At a time when the general public is trying to grasp and identify exactly what requests the Occupy Wall Street (OWS) movement represents, SPURSE took the opportunity to extend one of its weekly Live Feeds sessions to challenge participants to understand it from a different view- as a self-functioning ecosystem. A continuation of Wednesday's BMW Guggenheim Lab discussion with SPURSE, the overarching theme of confronting comfort was approached with a focus on rethinking the consumer self. After a brief discussion and follow up from Wednesday, the small group headed to Lower Manhattan as citizen researchers ready to engage in fieldwork at the base of OWS operations at Zuccotti Park.
The group was divided into teams of two and each was delegated one of the Eight Principles for Managing a Commons from Nobel Prize winning Economist Elinor Ostrom’s work. From each assigned principle, participants formed questions concerning the structure of the movement rather than the content. The ultimate goal was to incorporate the research into a letter of solidarity that will be presented to OWS.
Participants entered into the seemingly unstructured space filled with bystanders, activists, tourists, police and supporters. With a little inquiry, it became apparent that whatever structure exists is evolving on its own. Defined areas such as the kitchen, comfort station, medics workspace, media station, and information booths have popped up over the course of OWS according to community needs.

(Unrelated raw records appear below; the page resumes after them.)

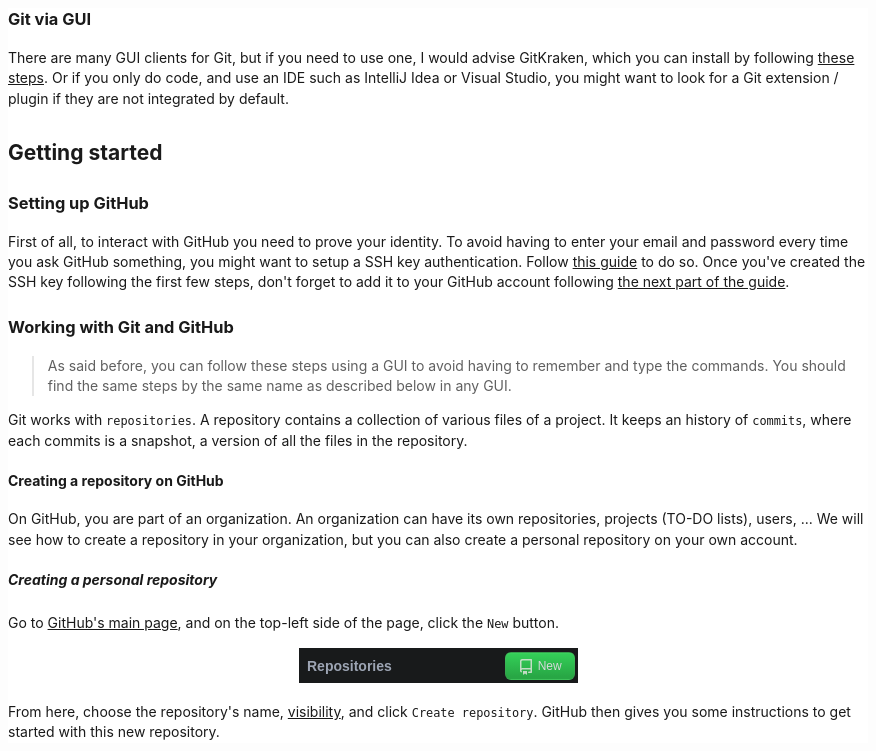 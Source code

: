 ### Git via GUI

There are many GUI clients for Git, but if you need to use one, I would advise
GitKraken, which you can install by following [these steps](https://support.gitkraken.com/how-to-install/).
Or if you only do code, and use an IDE such as IntelliJ Idea or Visual Studio,
you might want to look for a Git extension / plugin if they are not integrated
by default.

## Getting started

### Setting up GitHub

First of all, to interact with GitHub you need to prove your identity. To avoid
having to enter your email and password every time you ask GitHub something, you
might want to setup a SSH key authentication. Follow [this guide](https://docs.github.com/en/authentication/connecting-to-github-with-ssh/generating-a-new-ssh-key-and-adding-it-to-the-ssh-agent)
to do so. Once you've created the SSH key following the first few steps, don't
forget to add it to your GitHub account following [the next part of the guide](https://docs.github.com/en/authentication/connecting-to-github-with-ssh/adding-a-new-ssh-key-to-your-github-account).

### Working with Git and GitHub

> As said before, you can follow these steps using a GUI to avoid having to
remember and type the commands. You should find the same steps by the same name
as described below in any GUI.

Git works with `repositories`. A repository contains a collection of various
files of a project. It keeps an history of `commits`, where each commits is a
snapshot, a version of all the files in the repository.

#### Creating a repository on GitHub

On GitHub, you are part of an organization. An organization can have its own
repositories, projects (TO-DO lists), users, ... We will see how to create a
repository in your organization, but you can also create a personal repository
on your own account.

##### Creating a personal repository

Go to [GitHub's main page](https://github.com/), and on the top-left side of
the page, click the `New` button.

<p align="center">
  <img alt="Create a personal repository" src="assets/create-personal-repo.png"/>
</p>

From here, choose the repository's name, [visibility](#repository-visibilty),
and click `Create repository`. GitHub then gives you some instructions to get
started with this new repository.
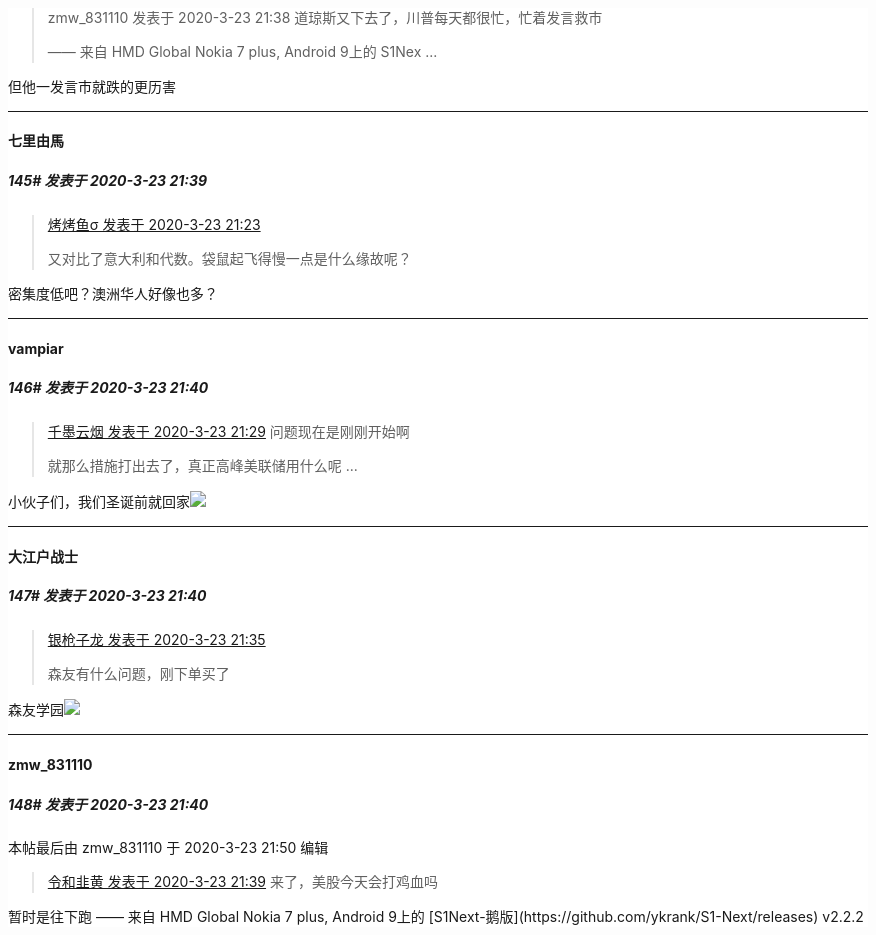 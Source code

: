 
<blockquote>zmw_831110 发表于 2020-3-23 21:38
道琼斯又下去了，川普每天都很忙，忙着发言救市


—— 来自 HMD Global Nokia 7 plus, Android 9上的 S1Nex ...</blockquote>
但他一发言市就跌的更历害


-----

####  七里由馬  
##### 145#       发表于 2020-3-23 21:39


<blockquote><a href="httphttps://bbs.saraba1st.com/2b/forum.php?mod=redirect&amp;goto=findpost&amp;pid=46849370&amp;ptid=1920488" target="_blank">烤烤鱼σ 发表于 2020-3-23 21:23</a>

又对比了意大利和代数。袋鼠起飞得慢一点是什么缘故呢？</blockquote>
密集度低吧？澳洲华人好像也多？


-----

####  vampiar  
##### 146#       发表于 2020-3-23 21:40


<blockquote><a href="httphttps://bbs.saraba1st.com/2b/forum.php?mod=redirect&amp;goto=findpost&amp;pid=46849456&amp;ptid=1920488" target="_blank">千墨云烟 发表于 2020-3-23 21:29</a>
问题现在是刚刚开始啊


就那么措施打出去了，真正高峰美联储用什么呢 ...</blockquote>
小伙子们，我们圣诞前就回家<img src="https://static.saraba1st.com/image/smiley/face2017/067.png" referrerpolicy="no-referrer">


-----

####  大江户战士  
##### 147#       发表于 2020-3-23 21:40


<blockquote><a href="httphttps://bbs.saraba1st.com/2b/forum.php?mod=redirect&amp;goto=findpost&amp;pid=46849527&amp;ptid=1920488" target="_blank">银枪子龙 发表于 2020-3-23 21:35</a>

森友有什么问题，刚下单买了</blockquote>
森友学园<img src="https://static.saraba1st.com/image/smiley/face2017/067.png" referrerpolicy="no-referrer">


-----

####  zmw_831110  
##### 148#       发表于 2020-3-23 21:40


 本帖最后由 zmw_831110 于 2020-3-23 21:50 编辑 
<blockquote><a href="httphttps://bbs.saraba1st.com/2b/forum.php?mod=redirect&amp;goto=findpost&amp;pid=46849570&amp;ptid=1920488" target="_blank">令和韭黄 发表于 2020-3-23 21:39</a>
来了，美股今天会打鸡血吗</blockquote>
暂时是往下跑
—— 来自 HMD Global Nokia 7 plus, Android 9上的 [S1Next-鹅版](https://github.com/ykrank/S1-Next/releases) v2.2.2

Rather than a definable movement that can be categorized or clearly explained, OWS challenges current systemic structures by providing an alternative model that almost has to be personally experienced to fully grasp its power. The commons are offered as a way to step out of the consumer model where food, education and politics have been turned into goods to be bought and sold.
OWS is its own ecosystem that has sprouted in lower Manhattan, constantly evolving and remaining flexible to meet unexpected needs. According to supporters who have watched it grow since the outset, services provided by those such as medical personnel, the media and cooks have arrived in response to basic needs. Volunteers arrive ready to contribute but rather than having someone explain exactly what to do, they learn by observation. The community sustaining practices that have evolved thus far are also those that create community-building habits. OWS becomes an experiment in impromptu community building open to anyone who wants to join.
This is apparent from the donations have poured in from all over the world. Food and goods are distributed without questioning. A small dish washing station, compost and trash system help keep the commons relatively sanitary. Clothing donations pile up and are immediately organized so as not to spill into the walking pathways. So far, monetary donations have exceeded $50,000 and are used towards food, clothing and medical supplies.
While there are very few rules in the traditional sense, there is an agreed upon code of conduct that prohibits alcohol and drugs. Other than that, a daily schedule helps keep things functioning. A deescalation committee consisting of trained negotiators also helps to ease any tensions. When needs arise or new services are offered, a general assembly convenes to vote. If an idea sticks, a table appears on the square signifying its permanence in the community.
Much of OWS is in dialogue with Ostrom’s “Eight Principles” however several characteristics also serve to enrich the language laid out in her document. The word “rules” loses significance as the ecosystem evolves in a relatively self-regulating manner. As Live Feeds participant Scott Brown stated after the workshop:
Thinking about “community sustaining practices” opens the space for relationships to congeal in a productive, mutually respectful, and co-evolving way without being beholden to norms and frameworks which characterize a conventional notion of politics. It would seem that [traditional notions of political engagement] would be not only an important way for us to talk about what OWS may actually be, but, more importantly, should serve as a methodological tool to approach how we should never remain satisfied with the conceptual frames which we inherit, but should consistently work to evolve our concepts and practices towards new and unexpected places.
Rather than a protest, Occupy Wall Street is an inspirational model for an alternative future. It shows that involvement, structure and process are key to sustaining any society. As with any ecosystem, permanence is always in question. A fine balance is achieved by effectively responding to constant flux and thus far OWS seems to understand this organic process.